The violence could hurt the political prospects of the opposition in legislative elections in December and in the 2008 presidential election. The opposition had portrayed itself as the party of stability and had warned that Chen's sometimes confrontational approach to relations with mainland China risked war.

Taipei Mayor Ma Ying-jeou is the Nationalists' most likely presidential candidate in 2008 after Chen's defeat of Lien Chan, the Nationalists' chairman. Ma said in a telephone interview before the demonstration that the protest should remain peaceful to keep the support of the Taiwanese people.

But many of the protesters who lingered after sunset were clearly looking for a confrontation. Some wore motorcycle helmets for protection, and a few carried steel pipes and other clubs. Many wore surgical masks to make it hard for the police to identify them. Many anticipated the water cannons, wearing plastic ponchos.

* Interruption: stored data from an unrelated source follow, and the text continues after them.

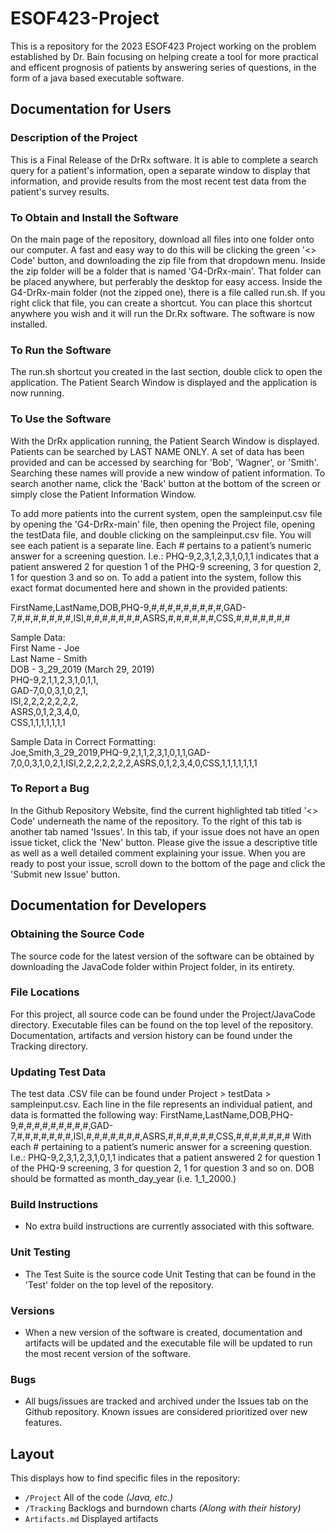 # ESOF423-Project

This is a repository for the 2023 ESOF423 Project working on the problem established by Dr. Bain focusing on helping create a tool for more practical and efficent prognosis of patients by answering series of questions, in the form of a java based executable software.

## Documentation for Users
### Description of the Project
This is a Final Release of the DrRx software. It is able to complete a search query for a patient's information, open a separate window to display that information, and provide results from the most recent test data from the patient's survey results.

### To Obtain and Install the Software
On the main page of the repository, download all files into one folder onto our computer. A fast and easy way to do this will be clicking the green '<> Code' button, and downloading the zip file from that dropdown menu. Inside the zip folder will be a folder that is named 'G4-DrRx-main'. That folder can be placed anywhere, but perferably the desktop for easy access. Inside the G4-DrRx-main folder (not the zipped one), there is a file called run.sh. If you right click that file, you can create a shortcut. You can place this shortcut anywhere you wish and it will run the Dr.Rx software. The software is now installed.

### To Run the Software
The run.sh shortcut you created in the last section, double click to open the application. The Patient Search Window is displayed and the application is now running. 

### To Use the Software
With the DrRx application running, the Patient Search Window is displayed. Patients can be searched by LAST NAME ONLY. A set of data has been provided and can be accessed by searching for 'Bob', 'Wagner', or 'Smith'. Searching these names will provide a new window of patient information. To search another name, click the 'Back' button at the bottom of the screen or simply close the Patient Information Window. 

To add more patients into the current system, open the sampleinput.csv file by opening the 'G4-DrRx-main' file, then opening the Project file, opening the testData file, and double clicking on the sampleinput.csv file. You will see each patient is a separate line. Each # pertains to a patient’s numeric answer for a screening question. I.e.: PHQ-9,2,3,1,2,3,1,0,1,1 indicates that a patient answered 2 for question 1 of the PHQ-9 screening, 3 for question 2, 1 for question 3 and so on. To add a patient into the system, follow this exact format documented here and shown in the provided patients:

FirstName,LastName,DOB,PHQ-9,#,#,#,#,#,#,#,#,#,GAD-7,#,#,#,#,#,#,#,ISI,#,#,#,#,#,#,#,ASRS,#,#,#,#,#,#,CSS,#,#,#,#,#,#,#

Sample Data:  
First Name - Joe  
Last Name - Smith  
DOB - 3_29_2019 (March 29, 2019)  
PHQ-9,2,1,1,2,3,1,0,1,1,  
GAD-7,0,0,3,1,0,2,1,  
ISI,2,2,2,2,2,2,2,  
ASRS,0,1,2,3,4,0,  
CSS,1,1,1,1,1,1,1  

Sample Data in Correct Formatting:  
Joe,Smith,3_29_2019,PHQ-9,2,1,1,2,3,1,0,1,1,GAD-7,0,0,3,1,0,2,1,ISI,2,2,2,2,2,2,2,ASRS,0,1,2,3,4,0,CSS,1,1,1,1,1,1,1

### To Report a Bug
In the Github Repository Website, find the current highlighted tab titled '<> Code' underneath the name of the repository. To the right of this tab is another tab named 'Issues'.
In this tab, if your issue does not have an open issue ticket, click the 'New' button. Please give the issue a descriptive title as well as a well detailed comment explaining your issue.
When you are ready to post your issue, scroll down to the bottom of the page and click the 'Submit new Issue' button.

## Documentation for Developers
### Obtaining the Source Code 
The source code for the latest version of the software can be obtained by downloading the JavaCode folder within Project folder, in its entirety.

### File Locations
For this project, all source code can be found under the Project/JavaCode directory.
Executable files can be found on the top level of the repository.
Documentation, artifacts and version history can be found under the Tracking directory.

### Updating Test Data
The test data .CSV file can be found under Project > testData > sampleinput.csv. Each line in the file represents an individual patient, and data is formatted the following way:
FirstName,LastName,DOB,PHQ-9,#,#,#,#,#,#,#,#,#,GAD-7,#,#,#,#,#,#,#,ISI,#,#,#,#,#,#,#,ASRS,#,#,#,#,#,#,CSS,#,#,#,#,#,#,#
With each # pertaining to a patient’s numeric answer for a screening question. I.e.: PHQ-9,2,3,1,2,3,1,0,1,1 indicates that a patient answered 2 for question 1 of the PHQ-9 screening, 3 for question 2, 1 for question 3 and so on. DOB should be formatted as month_day_year (i.e. 1_1_2000.)


### Build Instructions
* No extra build instructions are currently associated with this software.

### Unit Testing
* The Test Suite is the source code Unit Testing that can be found in the 'Test' folder on the top level of the repository.

### Versions
* When a new version of the software is created, documentation and artifacts will be updated and the executable file will be updated to run the most recent version of the software.

### Bugs
* All bugs/issues are tracked and archived under the Issues tab on the Github repository. Known issues are considered prioritized over new features.

## Layout

This displays how to find specific files in the repository:

  * `/Project` All of the code *(Java, etc.)*
  * `/Tracking` Backlogs and burndown charts *(Along with their history)*
  * `Artifacts.md` Displayed artifacts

"We prepared," said a man who wore a black mask with the Chinese characters for the word honesty.

On March 20, Chen won a second four-year term by fewer than 30,000 votes out of 13 million cast, defeating Lien and his People First Party running mate, James Soong. The president had been grazed across the abdomen the day before by a bullet while standing in an open Jeep in a motorcade through his hometown, Tainan.

The Nationalists have suggested that presidential aides inside the Jeep may have staged the shooting, in a bid to bolster Chen's support.

At the government's invitation, Henry Lee, a former Taipei police captain, is looking into the case. Lee immigrated to the United States in the 1960s and testified as a forensic expert for the defense in the O.J. Simpson murder trial.

In a televised news conference yesterday afternoon in Tainan, Lee said that glass had sprayed into the vehicle, showing that a bullet had come from outside the Jeep and traveled through the windshield.

The opposition wants an investigation controlled by Parliament, where it has a slight majority, rather than allowing the government-controlled police to handle the inquiry.